Jimin finished the bonbon and dusted his hands off. “Well, you know where to get more Kookie,” he teased.
“Hey, can I come too? I’d like to see this amazing chocolate shop for myself,” Hobi chimed in.
“Oh hello again!” you greeted Jungkook as he slipped through the door.
Hoseok followed up behind him and raised a hand in greeting. “I wanted to see this amazing chocolate place too.”
“That and my friend stole my last piece,” Jungkook sighed, trying to keep the annoyed look out of his eyes.
“Oh no! Well, there’s plenty more behind the counter,” you reassured him. You addressed Hoseok and invited him to ask for a sample of anything he was interested in.
Hoseok pointed out a fruit flavored chocolate and you pulled one from behind the display to cut up. Jungkook walked up so he was standing beside Hoseok. He glanced back over his shoulder to see Jimin and Taehyung peering in, both flashing him a thumbs up. He rolled his eyes at the pair and turned back to the counter as you passed over samples of the chocolate Hobi wanted.
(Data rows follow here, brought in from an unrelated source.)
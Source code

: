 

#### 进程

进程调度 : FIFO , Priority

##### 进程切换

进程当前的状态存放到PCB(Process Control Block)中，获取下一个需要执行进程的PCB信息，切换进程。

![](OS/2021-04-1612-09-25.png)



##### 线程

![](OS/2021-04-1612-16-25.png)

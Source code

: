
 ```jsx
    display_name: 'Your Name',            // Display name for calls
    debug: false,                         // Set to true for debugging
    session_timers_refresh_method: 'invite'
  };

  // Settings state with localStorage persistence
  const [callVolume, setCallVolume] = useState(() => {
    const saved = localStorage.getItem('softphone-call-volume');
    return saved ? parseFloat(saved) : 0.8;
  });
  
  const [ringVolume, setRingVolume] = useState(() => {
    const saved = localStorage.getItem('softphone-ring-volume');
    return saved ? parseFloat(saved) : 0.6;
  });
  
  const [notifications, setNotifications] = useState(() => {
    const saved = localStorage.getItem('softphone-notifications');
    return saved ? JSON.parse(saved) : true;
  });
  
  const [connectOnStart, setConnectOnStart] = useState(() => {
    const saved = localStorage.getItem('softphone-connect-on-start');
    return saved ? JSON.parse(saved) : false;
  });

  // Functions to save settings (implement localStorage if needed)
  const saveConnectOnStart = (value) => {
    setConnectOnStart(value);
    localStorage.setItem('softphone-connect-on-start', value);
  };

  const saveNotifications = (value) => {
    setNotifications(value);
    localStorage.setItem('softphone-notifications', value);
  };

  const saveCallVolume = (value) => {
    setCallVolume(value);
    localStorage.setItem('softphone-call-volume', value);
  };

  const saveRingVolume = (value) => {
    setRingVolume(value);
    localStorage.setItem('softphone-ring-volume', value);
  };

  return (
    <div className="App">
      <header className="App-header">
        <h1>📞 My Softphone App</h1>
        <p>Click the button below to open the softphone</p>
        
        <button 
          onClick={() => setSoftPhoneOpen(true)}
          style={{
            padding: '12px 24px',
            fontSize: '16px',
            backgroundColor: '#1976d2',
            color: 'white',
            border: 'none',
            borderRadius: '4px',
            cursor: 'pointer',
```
Before he and Hobi had come over, Taehyung had cornered him about his budding crush on you. While the youngest tried to deny it, Jimin coaxed the truth out of him and he was forced to confess that indeed, he had a small crush on the attractive employee at the chocolate shop.
“You should let them know,” Tae advised.
“We’re going to be heading home in a few days – what would I do?” Jungkook complained.
“You could serenade them with a song?” Jimin offered.
“No that’s cheesy,” Tae groaned. “Ugh Kookie, just go back there, get more chocolate and kiss them! That should tell them how you feel!”
“I don’t know guys,” Jungkook stalled.
“If you don’t do something, you’re going to be all mopey about it later,” Tae warned.
“Hey, do you not like fruit and chocolate?” you asked Jungkook, snapping him out of his trance.
“Eh? Oh um sorry!” Jungkook apologized, quickly ducking his head. He accepted the sample and slipped it between his lips. Some of the fruit filling landed on his lower lip and he licked it off.
“I’d like 6 of these and may I try the sea salt caramel everyone’s talking about?” Hoseok asked.
“Absolutely!” you replied while going to cut up a bonbon. You glanced back at Jungkook, waiting for a reaction to the one he tried. He met your eyes and flashed you a thumbs up and a smile.
“It has a good flavor, but I still like the sea salt caramel the best,” he admitted.
“There’s a reason why it’s the bestseller,” you replied before cutting the bonbon in half.
Hobi took a small bite of his sample before deciding to pop the rest of it into his mouth. His eyes lit up and he motioned to the row of sea salt caramel bonbons.
“I’ll take 4 of those too,” he announced.
“May I have 6?” Jungkook spoke up.
“Sure, I’ll grab those for you guys and ring you up,” you replied. “You need gift wrapping? It’s complimentary.”
“Ah yes for the fruit ones but the sea salt can be in a bag,” Hoseok said. He nudged Jungkook and said he’d cover his chocolates as well.
“Wae? Ah Hobi, no I can’t –”
“Chim Chim owes me for loaning him money in the last city,” Hoseok explained. “Plus he stole your last piece, which wasn’t fair to you.” He pulled out his wallet and explained to you that he was buying Jungkook’s chocolates as well.
“You’re a good friend to him,” you commented as you secured the box with a clear piece of tape. “Do you want ribbon too?”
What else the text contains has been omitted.